_Try it_
Your answer must be an exact transcription of every record below, with the pictures omitted.
Material supplied section start
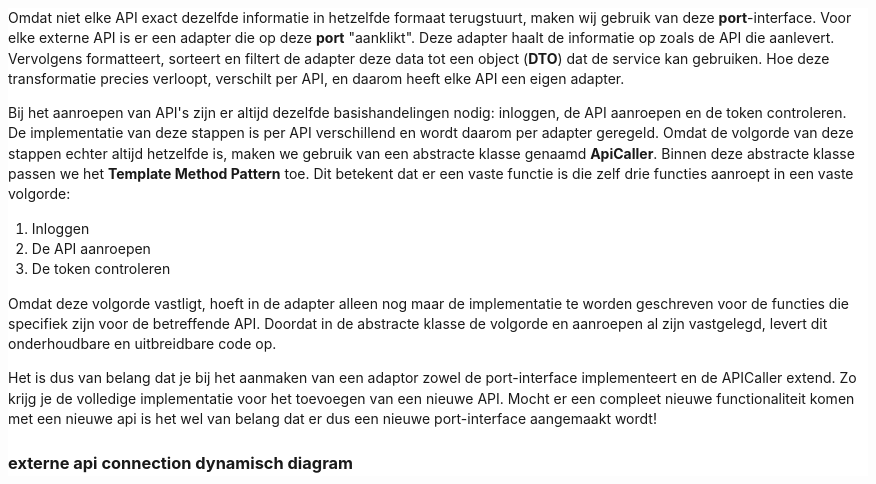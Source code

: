 Omdat niet elke API exact dezelfde informatie in hetzelfde formaat terugstuurt, maken wij gebruik van deze **port**-interface.
Voor elke externe API is er een adapter die op deze **port** "aanklikt". Deze adapter haalt de informatie op zoals de API die aanlevert. Vervolgens formatteert, sorteert en filtert de adapter deze data tot een object (**DTO**) dat de service kan gebruiken. Hoe deze transformatie precies verloopt, verschilt per API, en daarom heeft elke API een eigen adapter.

Bij het aanroepen van API's zijn er altijd dezelfde basishandelingen nodig: inloggen, de API aanroepen en de token controleren. De implementatie van deze stappen is per API verschillend en wordt daarom per adapter geregeld. Omdat de volgorde van deze stappen echter altijd hetzelfde is, maken we gebruik van een abstracte klasse genaamd **ApiCaller**.
Binnen deze abstracte klasse passen we het **Template Method Pattern** toe. Dit betekent dat er een vaste functie is die zelf drie functies aanroept in een vaste volgorde:
1. Inloggen
2. De API aanroepen
3. De token controleren

Omdat deze volgorde vastligt, hoeft in de adapter alleen nog maar de implementatie te worden geschreven voor de functies die specifiek zijn voor de betreffende API. Doordat in de abstracte klasse de volgorde en aanroepen al zijn vastgelegd, levert dit onderhoudbare en uitbreidbare code op.

Het is dus van belang dat je bij het aanmaken van een adaptor zowel de port-interface implementeert en de APICaller extend. Zo krijg je de volledige implementatie voor het toevoegen van een nieuwe API.
Mocht er een compleet nieuwe functionaliteit komen met een nieuwe api is het wel van belang dat er dus een nieuwe port-interface aangemaakt wordt!

### **externe api connection dynamisch diagram**
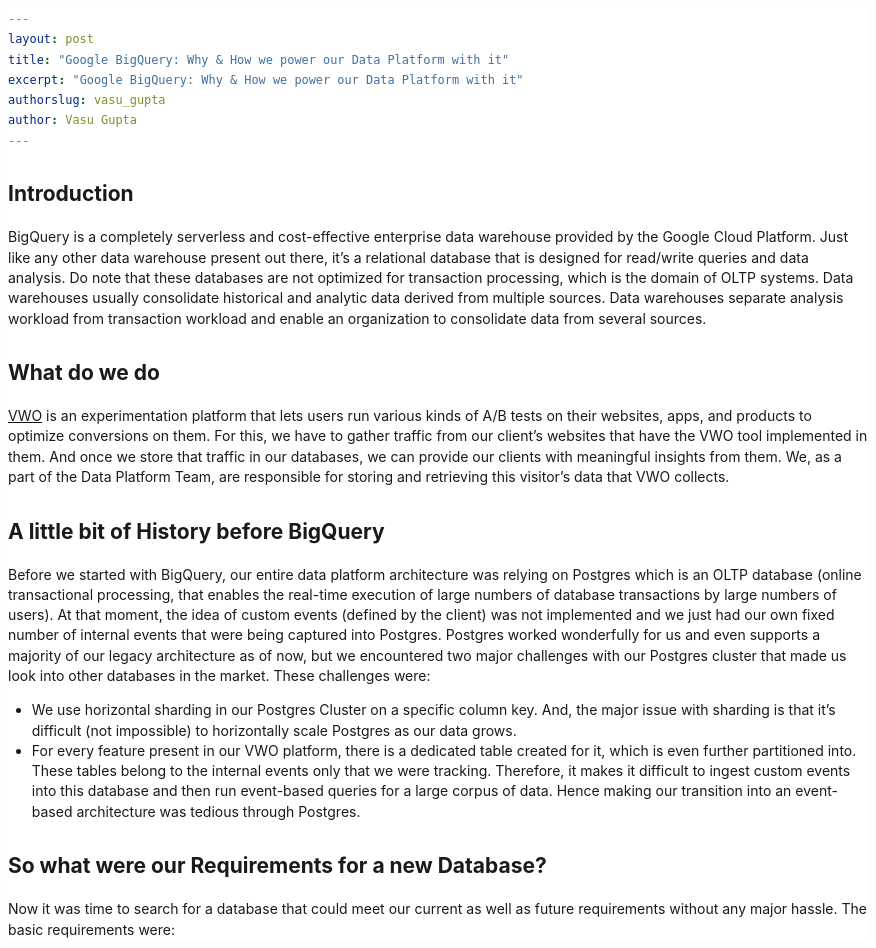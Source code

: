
 ```yaml
---
layout: post
title: "Google BigQuery: Why & How we power our Data Platform with it"
excerpt: "Google BigQuery: Why & How we power our Data Platform with it"
authorslug: vasu_gupta
author: Vasu Gupta
---
```


## Introduction

BigQuery is a completely serverless and cost-effective enterprise data warehouse provided by the Google Cloud Platform. Just like any other data warehouse present out there, it’s a relational database that is designed for read/write queries and data analysis. Do note that these databases are not optimized for transaction processing, which is the domain of OLTP systems. Data warehouses usually consolidate historical and analytic data derived from multiple sources. Data warehouses separate analysis workload from transaction workload and enable an organization to consolidate data from several sources.

## What do we do

[VWO](https://vwo.com/) is an experimentation platform that lets users run various kinds of A/B tests on their websites, apps, and products to optimize conversions on them. For this, we have to gather traffic from our client’s websites that have the VWO tool implemented in them. And once we store that traffic in our databases, we can provide our clients with meaningful insights from them. We, as a part of the Data Platform Team, are responsible for storing and retrieving this visitor’s data that VWO collects. 

## A little bit of History before BigQuery

Before we started with BigQuery, our entire data platform architecture was relying on Postgres which is an OLTP database (online transactional processing, that enables the real-time execution of large numbers of database transactions by large numbers of users). At that moment, the idea of custom events (defined by the client) was not implemented and we just had our own fixed number of internal events that were being captured into Postgres. Postgres worked wonderfully for us and even supports a majority of our legacy architecture as of now, but we encountered two major challenges with our Postgres cluster that made us look into other databases in the market. These challenges were:

* We use horizontal sharding in our Postgres Cluster on a specific column key. And, the major issue with sharding is that it’s difficult (not impossible) to horizontally scale Postgres as our data grows.
* For every feature present in our VWO platform, there is a dedicated table created for it, which is even further partitioned into. These tables belong to the internal events only that we were tracking. Therefore, it makes it difficult to ingest custom events into this database and then run event-based queries for a large corpus of data. Hence making our transition into an event-based architecture was tedious through Postgres.

## So what were our Requirements for a new Database?

Now it was time to search for a database that could meet our current as well as future requirements without any major hassle. The basic requirements were:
Material supplied section end
_Exercise solution_
Source code

: Omdat niet elke API exact dezelfde informatie in hetzelfde formaat terugstuurt, maken wij gebruik van deze **port**-interface.
Voor elke externe API is er een adapter die op deze **port** "aanklikt". Deze adapter haalt de informatie op zoals de API die aanlevert. Vervolgens formatteert, sorteert en filtert de adapter deze data tot een object (**DTO**) dat de service kan gebruiken. Hoe deze transformatie precies verloopt, verschilt per API, en daarom heeft elke API een eigen adapter.

Bij het aanroepen van API's zijn er altijd dezelfde basishandelingen nodig: inloggen, de API aanroepen en de token controleren. De implementatie van deze stappen is per API verschillend en wordt daarom per adapter geregeld. Omdat de volgorde van deze stappen echter altijd hetzelfde is, maken we gebruik van een abstracte klasse genaamd **ApiCaller**.
Binnen deze abstracte klasse passen we het **Template Method Pattern** toe. Dit betekent dat er een vaste functie is die zelf drie functies aanroept in een vaste volgorde:
1. Inloggen
2. De API aanroepen
3. De token controleren

Omdat deze volgorde vastligt, hoeft in de adapter alleen nog maar de implementatie te worden geschreven voor de functies die specifiek zijn voor de betreffende API. Doordat in de abstracte klasse de volgorde en aanroepen al zijn vastgelegd, levert dit onderhoudbare en uitbreidbare code op.

Het is dus van belang dat je bij het aanmaken van een adaptor zowel de port-interface implementeert en de APICaller extend. Zo krijg je de volledige implementatie voor het toevoegen van een nieuwe API.
Mocht er een compleet nieuwe functionaliteit komen met een nieuwe api is het wel van belang dat er dus een nieuwe port-interface aangemaakt wordt!

### **externe api connection dynamisch diagram**
Source code

:
 ```yaml
---
layout: post
title: "Google BigQuery: Why & How we power our Data Platform with it"
excerpt: "Google BigQuery: Why & How we power our Data Platform with it"
authorslug: vasu_gupta
author: Vasu Gupta
---
```


## Introduction

BigQuery is a completely serverless and cost-effective enterprise data warehouse provided by the Google Cloud Platform. Just like any other data warehouse present out there, it’s a relational database that is designed for read/write queries and data analysis. Do note that these databases are not optimized for transaction processing, which is the domain of OLTP systems. Data warehouses usually consolidate historical and analytic data derived from multiple sources. Data warehouses separate analysis workload from transaction workload and enable an organization to consolidate data from several sources.

## What do we do

[VWO](https://vwo.com/) is an experimentation platform that lets users run various kinds of A/B tests on their websites, apps, and products to optimize conversions on them. For this, we have to gather traffic from our client’s websites that have the VWO tool implemented in them. And once we store that traffic in our databases, we can provide our clients with meaningful insights from them. We, as a part of the Data Platform Team, are responsible for storing and retrieving this visitor’s data that VWO collects. 

## A little bit of History before BigQuery

Before we started with BigQuery, our entire data platform architecture was relying on Postgres which is an OLTP database (online transactional processing, that enables the real-time execution of large numbers of database transactions by large numbers of users). At that moment, the idea of custom events (defined by the client) was not implemented and we just had our own fixed number of internal events that were being captured into Postgres. Postgres worked wonderfully for us and even supports a majority of our legacy architecture as of now, but we encountered two major challenges with our Postgres cluster that made us look into other databases in the market. These challenges were:

* We use horizontal sharding in our Postgres Cluster on a specific column key. And, the major issue with sharding is that it’s difficult (not impossible) to horizontally scale Postgres as our data grows.
* For every feature present in our VWO platform, there is a dedicated table created for it, which is even further partitioned into. These tables belong to the internal events only that we were tracking. Therefore, it makes it difficult to ingest custom events into this database and then run event-based queries for a large corpus of data. Hence making our transition into an event-based architecture was tedious through Postgres.

## So what were our Requirements for a new Database?

Now it was time to search for a database that could meet our current as well as future requirements without any major hassle. The basic requirements were:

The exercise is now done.